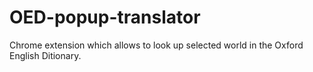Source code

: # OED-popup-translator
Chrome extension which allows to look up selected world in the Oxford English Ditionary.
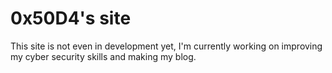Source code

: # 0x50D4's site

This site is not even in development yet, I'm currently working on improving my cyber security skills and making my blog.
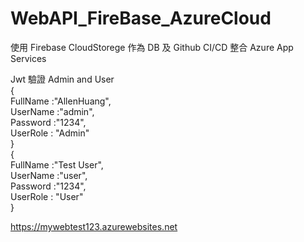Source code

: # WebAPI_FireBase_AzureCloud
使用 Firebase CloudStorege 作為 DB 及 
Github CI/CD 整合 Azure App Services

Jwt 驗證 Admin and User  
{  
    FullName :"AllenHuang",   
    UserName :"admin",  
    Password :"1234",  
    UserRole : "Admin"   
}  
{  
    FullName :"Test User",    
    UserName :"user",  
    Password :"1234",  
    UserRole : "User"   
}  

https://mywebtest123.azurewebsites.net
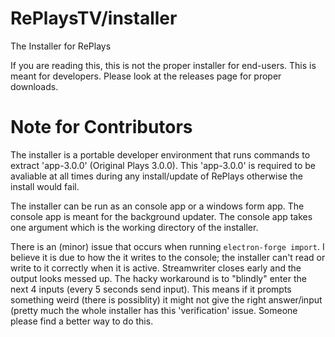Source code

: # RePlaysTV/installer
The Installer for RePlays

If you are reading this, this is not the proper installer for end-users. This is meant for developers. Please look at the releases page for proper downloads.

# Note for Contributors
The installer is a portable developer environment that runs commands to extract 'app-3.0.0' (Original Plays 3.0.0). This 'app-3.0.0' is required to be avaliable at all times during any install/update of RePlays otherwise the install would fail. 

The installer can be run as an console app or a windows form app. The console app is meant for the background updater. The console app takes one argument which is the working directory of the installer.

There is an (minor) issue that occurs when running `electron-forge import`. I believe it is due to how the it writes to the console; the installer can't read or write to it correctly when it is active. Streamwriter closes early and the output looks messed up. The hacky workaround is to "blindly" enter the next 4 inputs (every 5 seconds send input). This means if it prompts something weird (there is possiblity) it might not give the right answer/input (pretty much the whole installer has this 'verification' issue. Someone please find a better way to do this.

□ □ □ □ □

● TASK INSTRUCTIONS: All lines in the records above with "that" need to be found and copied.

● RESULT OF THIS TASK:
The installer is a portable developer environment that runs commands to extract 'app-3.0.0' (Original Plays 3.0.0). This 'app-3.0.0' is required to be avaliable at all times during any install/update of RePlays otherwise the install would fail. 
There is an (minor) issue that occurs when running `electron-forge import`. I believe it is due to how the it writes to the console; the installer can't read or write to it correctly when it is active. Streamwriter closes early and the output looks messed up. The hacky workaround is to "blindly" enter the next 4 inputs (every 5 seconds send input). This means if it prompts something weird (there is possiblity) it might not give the right answer/input (pretty much the whole installer has this 'verification' issue. Someone please find a better way to do this.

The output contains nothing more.